L’ex presidente francese Nicolas Sarkozy si è presentato lunedì alla Corte d’Appello di Parigi per difendere il proprio caso dopo essere stato condannato a tre anni di carcere per corruzione e traffico di influenze in uno schema di intercettazioni.
Insieme al suo avvocato Thierry Herzog e all’ex giudice Gilbert Azibert, condannati a pene simili nello stesso caso, l’ex presidente francese è tornato in tribunale in un processo che durerà fino al 16 dicembre e per il quale cercherà di ribaltare la sua condanna.
«Sono venuto qui per difendere il mio onore, che è stato calpestato in condizioni poco credibili», ha dichiarato al suo arrivo, aggiungendo di voler convincere i tribunali di non aver fatto «nulla», secondo il portale di notizie Ouest France.
Sarzoky è stato condannato nel marzo 2021 per corruzione e traffico di influenze, dopo che la magistratura francese ha ritenuto provato che ha usato la sua posizione per cercare di ottenere informazioni su un’indagine.
La Procura ha accusato Sarkozy di aver cercato di ottenere informazioni segrete attraverso Herzog nel 2014, per le quali si sarebbe servito di Azibert, che allora era alla Corte di Cassazione. Secondo gli inquirenti, l’ex presidente avrebbe offerto ad Azibert un incarico a Monaco in cambio di informazioni relative a un caso aperto di presunto finanziamento irregolare della campagna elettorale.

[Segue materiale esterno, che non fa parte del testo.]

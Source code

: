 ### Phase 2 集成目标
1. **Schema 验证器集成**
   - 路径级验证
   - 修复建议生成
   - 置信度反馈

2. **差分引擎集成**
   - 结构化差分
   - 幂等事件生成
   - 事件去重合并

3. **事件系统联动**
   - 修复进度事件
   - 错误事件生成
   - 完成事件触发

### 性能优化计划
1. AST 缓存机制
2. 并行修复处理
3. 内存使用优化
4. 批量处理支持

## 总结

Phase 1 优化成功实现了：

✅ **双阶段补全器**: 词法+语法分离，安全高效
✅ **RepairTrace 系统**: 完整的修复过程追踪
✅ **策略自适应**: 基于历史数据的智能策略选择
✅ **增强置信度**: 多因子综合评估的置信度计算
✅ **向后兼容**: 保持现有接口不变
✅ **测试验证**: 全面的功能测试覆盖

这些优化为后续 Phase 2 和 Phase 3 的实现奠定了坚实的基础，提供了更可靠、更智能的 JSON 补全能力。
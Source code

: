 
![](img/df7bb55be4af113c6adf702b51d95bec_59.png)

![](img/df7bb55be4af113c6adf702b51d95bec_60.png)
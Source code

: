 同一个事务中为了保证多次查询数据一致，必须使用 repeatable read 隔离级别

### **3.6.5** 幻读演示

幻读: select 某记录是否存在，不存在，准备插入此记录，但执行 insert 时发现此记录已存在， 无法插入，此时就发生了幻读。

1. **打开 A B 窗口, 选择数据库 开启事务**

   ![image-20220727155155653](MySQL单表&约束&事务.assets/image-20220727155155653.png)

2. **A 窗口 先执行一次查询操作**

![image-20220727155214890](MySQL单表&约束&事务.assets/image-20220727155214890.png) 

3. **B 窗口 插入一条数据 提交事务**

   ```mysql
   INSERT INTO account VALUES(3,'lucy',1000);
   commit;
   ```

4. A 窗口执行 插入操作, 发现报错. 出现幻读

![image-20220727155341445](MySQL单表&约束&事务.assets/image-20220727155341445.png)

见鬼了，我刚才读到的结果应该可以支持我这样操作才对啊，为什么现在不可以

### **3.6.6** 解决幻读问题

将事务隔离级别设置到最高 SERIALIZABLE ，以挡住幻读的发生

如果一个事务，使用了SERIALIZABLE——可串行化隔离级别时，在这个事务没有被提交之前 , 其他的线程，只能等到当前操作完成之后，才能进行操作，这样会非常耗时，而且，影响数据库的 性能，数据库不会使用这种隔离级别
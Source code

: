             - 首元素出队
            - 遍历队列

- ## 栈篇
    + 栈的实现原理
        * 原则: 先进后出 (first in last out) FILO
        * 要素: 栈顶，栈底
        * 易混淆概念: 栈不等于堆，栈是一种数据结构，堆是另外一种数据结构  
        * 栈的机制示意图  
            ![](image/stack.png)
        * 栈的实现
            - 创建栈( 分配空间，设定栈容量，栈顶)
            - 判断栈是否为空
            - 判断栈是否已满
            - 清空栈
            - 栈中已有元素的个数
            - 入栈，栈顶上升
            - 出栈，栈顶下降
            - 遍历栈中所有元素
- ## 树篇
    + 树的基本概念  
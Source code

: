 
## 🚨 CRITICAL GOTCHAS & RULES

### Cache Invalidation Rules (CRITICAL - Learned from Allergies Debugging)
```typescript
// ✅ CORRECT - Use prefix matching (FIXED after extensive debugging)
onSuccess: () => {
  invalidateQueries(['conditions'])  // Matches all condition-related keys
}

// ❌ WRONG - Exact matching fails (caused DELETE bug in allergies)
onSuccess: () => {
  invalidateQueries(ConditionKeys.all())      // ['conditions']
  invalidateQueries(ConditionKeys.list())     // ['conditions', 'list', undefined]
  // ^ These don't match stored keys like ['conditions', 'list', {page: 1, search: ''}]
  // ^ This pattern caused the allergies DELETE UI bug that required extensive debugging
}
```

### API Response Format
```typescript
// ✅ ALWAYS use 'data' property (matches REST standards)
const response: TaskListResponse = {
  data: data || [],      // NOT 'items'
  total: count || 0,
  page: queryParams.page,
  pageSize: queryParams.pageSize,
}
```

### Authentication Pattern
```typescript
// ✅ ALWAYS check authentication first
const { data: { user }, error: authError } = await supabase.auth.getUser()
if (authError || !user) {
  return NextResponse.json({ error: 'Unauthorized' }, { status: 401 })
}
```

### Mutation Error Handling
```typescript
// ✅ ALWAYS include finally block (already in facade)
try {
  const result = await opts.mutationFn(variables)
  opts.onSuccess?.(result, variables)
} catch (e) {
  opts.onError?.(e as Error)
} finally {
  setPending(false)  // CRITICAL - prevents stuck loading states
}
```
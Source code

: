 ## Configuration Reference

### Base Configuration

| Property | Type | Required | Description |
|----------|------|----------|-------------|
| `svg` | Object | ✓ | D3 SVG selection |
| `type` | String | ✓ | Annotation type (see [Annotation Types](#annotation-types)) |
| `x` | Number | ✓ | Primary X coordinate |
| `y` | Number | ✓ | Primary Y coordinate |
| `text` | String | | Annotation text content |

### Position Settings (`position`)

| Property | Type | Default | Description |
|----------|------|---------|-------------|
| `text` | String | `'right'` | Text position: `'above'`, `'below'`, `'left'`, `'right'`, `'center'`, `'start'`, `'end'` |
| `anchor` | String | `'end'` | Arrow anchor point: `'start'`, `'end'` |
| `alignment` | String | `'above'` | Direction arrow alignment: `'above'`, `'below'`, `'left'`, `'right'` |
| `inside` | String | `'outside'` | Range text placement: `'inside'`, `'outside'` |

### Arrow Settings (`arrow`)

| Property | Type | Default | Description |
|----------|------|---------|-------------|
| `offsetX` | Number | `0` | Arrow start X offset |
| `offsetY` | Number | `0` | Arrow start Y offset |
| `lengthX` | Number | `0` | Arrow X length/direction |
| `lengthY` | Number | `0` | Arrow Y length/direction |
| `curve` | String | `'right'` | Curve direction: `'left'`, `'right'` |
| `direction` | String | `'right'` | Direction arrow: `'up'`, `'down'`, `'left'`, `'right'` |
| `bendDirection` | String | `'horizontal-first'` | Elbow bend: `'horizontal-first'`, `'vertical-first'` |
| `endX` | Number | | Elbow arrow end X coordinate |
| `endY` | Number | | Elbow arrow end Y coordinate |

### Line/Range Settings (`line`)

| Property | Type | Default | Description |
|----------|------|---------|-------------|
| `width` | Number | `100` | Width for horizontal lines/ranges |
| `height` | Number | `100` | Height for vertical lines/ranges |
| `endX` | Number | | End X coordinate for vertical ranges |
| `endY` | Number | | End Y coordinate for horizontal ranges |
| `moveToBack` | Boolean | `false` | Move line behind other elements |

Le accuse si basano su conversazioni telefoniche private tra Sarkozy e Herzog. L’ex presidente, che ha negato qualsiasi illecito, ha cercato di respingere le registrazioni come prove valide nel processo, sostenendo che sono state fatte illegalmente.
Sarkozy ha governato la Francia tra il 2007 e il 2012 ed è diventato il primo ex capo di Stato a sedere fisicamente sul banco degli imputati: sebbene anche il suo predecessore Jacques Chirac sia stato condannato a due anni per reati commessi durante il suo mandato di sindaco di Parigi nel 2011, non è mai arrivato in tribunale per motivi di salute.